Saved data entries

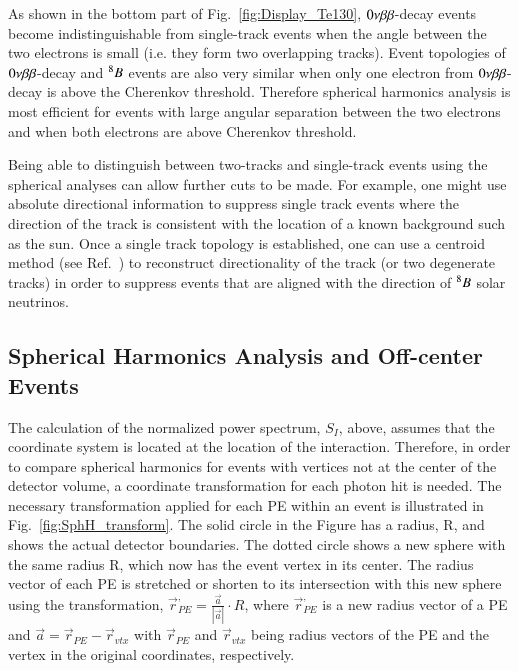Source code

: 
As shown in the bottom part of Fig.~\ref{fig:Display_Te130}, $0\nu\beta\beta$-decay events become indistinguishable from single-track events when the angle between the two electrons is small (i.e. they form two overlapping tracks). Event topologies of $0\nu\beta\beta$-decay and $^{8}B$ events are also very similar when only one electron from $0\nu\beta\beta$-decay is above the Cherenkov threshold. Therefore spherical harmonics analysis is most efficient for events with large angular separation between the two electrons and when both electrons are above Cherenkov threshold. 

Being able to distinguish between two-tracks and single-track events using the spherical analyses can allow further cuts to be made.  For example, one might use absolute directional information to suppress single track events where the direction of the track is consistent with the location of a known background such as the sun. Once a single track topology is established, one can use a centroid method (see Ref.~\cite{Directionality}) to reconstruct directionality of the track (or two degenerate tracks) in order to suppress events that are aligned with the direction of $^{8}B$ solar neutrinos.

\subsection{Spherical Harmonics Analysis and Off-center Events}

The calculation of the normalized power spectrum, $S_I$, above, assumes that the coordinate system is located at the location of the interaction.  Therefore, in order to compare spherical harmonics for events with vertices not at the center of the detector volume, a coordinate transformation for each photon hit is needed. The necessary transformation applied for each PE within an event is illustrated in Fig.~\ref{fig:SphH_transform}. The solid circle in the Figure has a radius, R, and shows the actual detector boundaries. The dotted circle shows a new sphere with the same radius R, which now has the event vertex in its center. The radius vector of each PE is stretched or shorten to its intersection with this new sphere using the transformation, $\vec{r}^{,}_{PE} = \frac{\vec{a}}{|\vec{a}|} \cdot R$, where $\vec{r}^{,}_{PE}$ is a new radius vector of a PE and $\vec{a}=\vec{r}_{PE} - \vec{r}_{vtx}$ with $\vec{r}_{PE}$ and $\vec{r}_{vtx}$ being radius vectors of the PE and the vertex in the original coordinates, respectively.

Assigned task:
A word-for-word copy of the records is required. Leave out every picture.

Solution to this problem:
Source code

: 
As shown in the bottom part of Fig.~\ref{fig:Display_Te130}, $0\nu\beta\beta$-decay events become indistinguishable from single-track events when the angle between the two electrons is small (i.e. they form two overlapping tracks). Event topologies of $0\nu\beta\beta$-decay and $^{8}B$ events are also very similar when only one electron from $0\nu\beta\beta$-decay is above the Cherenkov threshold. Therefore spherical harmonics analysis is most efficient for events with large angular separation between the two electrons and when both electrons are above Cherenkov threshold. 

Being able to distinguish between two-tracks and single-track events using the spherical analyses can allow further cuts to be made.  For example, one might use absolute directional information to suppress single track events where the direction of the track is consistent with the location of a known background such as the sun. Once a single track topology is established, one can use a centroid method (see Ref.~\cite{Directionality}) to reconstruct directionality of the track (or two degenerate tracks) in order to suppress events that are aligned with the direction of $^{8}B$ solar neutrinos.

\subsection{Spherical Harmonics Analysis and Off-center Events}

The calculation of the normalized power spectrum, $S_I$, above, assumes that the coordinate system is located at the location of the interaction.  Therefore, in order to compare spherical harmonics for events with vertices not at the center of the detector volume, a coordinate transformation for each photon hit is needed. The necessary transformation applied for each PE within an event is illustrated in Fig.~\ref{fig:SphH_transform}. The solid circle in the Figure has a radius, R, and shows the actual detector boundaries. The dotted circle shows a new sphere with the same radius R, which now has the event vertex in its center. The radius vector of each PE is stretched or shorten to its intersection with this new sphere using the transformation, $\vec{r}^{,}_{PE} = \frac{\vec{a}}{|\vec{a}|} \cdot R$, where $\vec{r}^{,}_{PE}$ is a new radius vector of a PE and $\vec{a}=\vec{r}_{PE} - \vec{r}_{vtx}$ with $\vec{r}_{PE}$ and $\vec{r}_{vtx}$ being radius vectors of the PE and the vertex in the original coordinates, respectively.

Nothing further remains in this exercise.